The records Start Marker
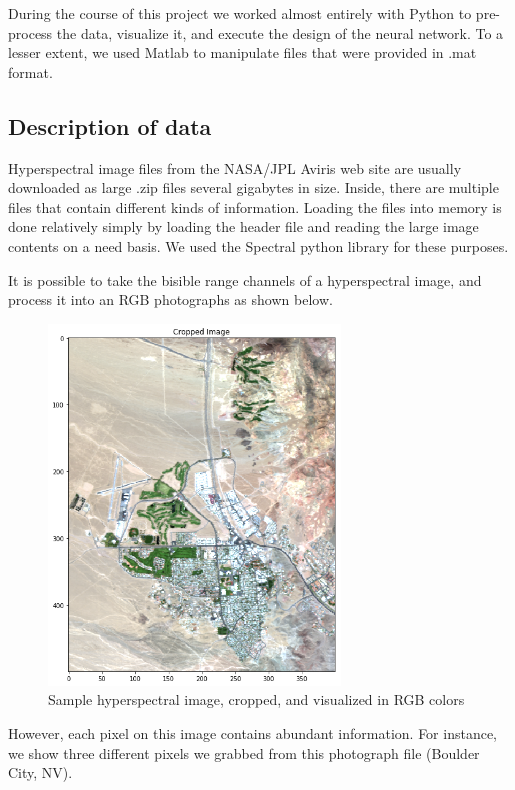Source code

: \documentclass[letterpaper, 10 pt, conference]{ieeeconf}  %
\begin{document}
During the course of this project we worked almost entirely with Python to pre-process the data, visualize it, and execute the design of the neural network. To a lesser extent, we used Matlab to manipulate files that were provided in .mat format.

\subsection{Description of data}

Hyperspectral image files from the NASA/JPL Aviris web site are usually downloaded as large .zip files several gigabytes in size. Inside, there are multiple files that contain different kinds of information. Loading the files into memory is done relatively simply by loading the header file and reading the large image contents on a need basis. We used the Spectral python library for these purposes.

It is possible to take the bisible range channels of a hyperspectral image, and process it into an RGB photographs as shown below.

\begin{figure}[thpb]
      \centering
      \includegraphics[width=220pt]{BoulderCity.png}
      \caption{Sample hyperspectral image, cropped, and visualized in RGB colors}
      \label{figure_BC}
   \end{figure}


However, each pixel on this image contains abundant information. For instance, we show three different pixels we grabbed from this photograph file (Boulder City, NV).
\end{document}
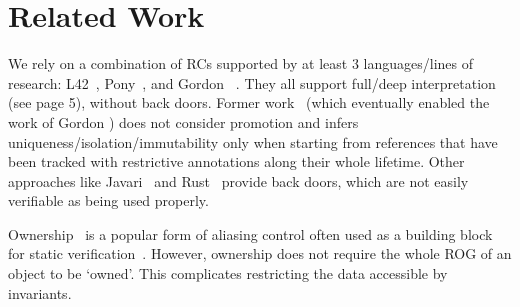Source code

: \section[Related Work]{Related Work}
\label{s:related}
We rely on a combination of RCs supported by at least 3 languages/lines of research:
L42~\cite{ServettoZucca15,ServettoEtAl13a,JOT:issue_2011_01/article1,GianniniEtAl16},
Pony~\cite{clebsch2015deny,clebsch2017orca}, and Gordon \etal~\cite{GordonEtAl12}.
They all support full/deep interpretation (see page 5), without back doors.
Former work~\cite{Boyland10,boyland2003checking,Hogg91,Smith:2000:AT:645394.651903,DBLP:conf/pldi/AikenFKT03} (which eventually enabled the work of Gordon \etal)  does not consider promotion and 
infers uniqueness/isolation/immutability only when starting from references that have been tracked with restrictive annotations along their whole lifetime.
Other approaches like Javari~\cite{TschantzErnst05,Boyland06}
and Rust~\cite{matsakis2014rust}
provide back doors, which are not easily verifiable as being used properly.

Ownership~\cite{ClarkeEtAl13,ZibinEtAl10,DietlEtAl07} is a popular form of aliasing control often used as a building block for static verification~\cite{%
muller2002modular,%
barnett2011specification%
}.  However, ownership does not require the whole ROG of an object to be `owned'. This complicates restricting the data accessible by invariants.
The records End Marker
Would you copy each line of the records that contains "does"?

Former work~\cite{Boyland10,boyland2003checking,Hogg91,Smith:2000:AT:645394.651903,DBLP:conf/pldi/AikenFKT03} (which eventually enabled the work of Gordon \etal)  does not consider promotion and 
}.  However, ownership does not require the whole ROG of an object to be `owned'. This complicates restricting the data accessible by invariants.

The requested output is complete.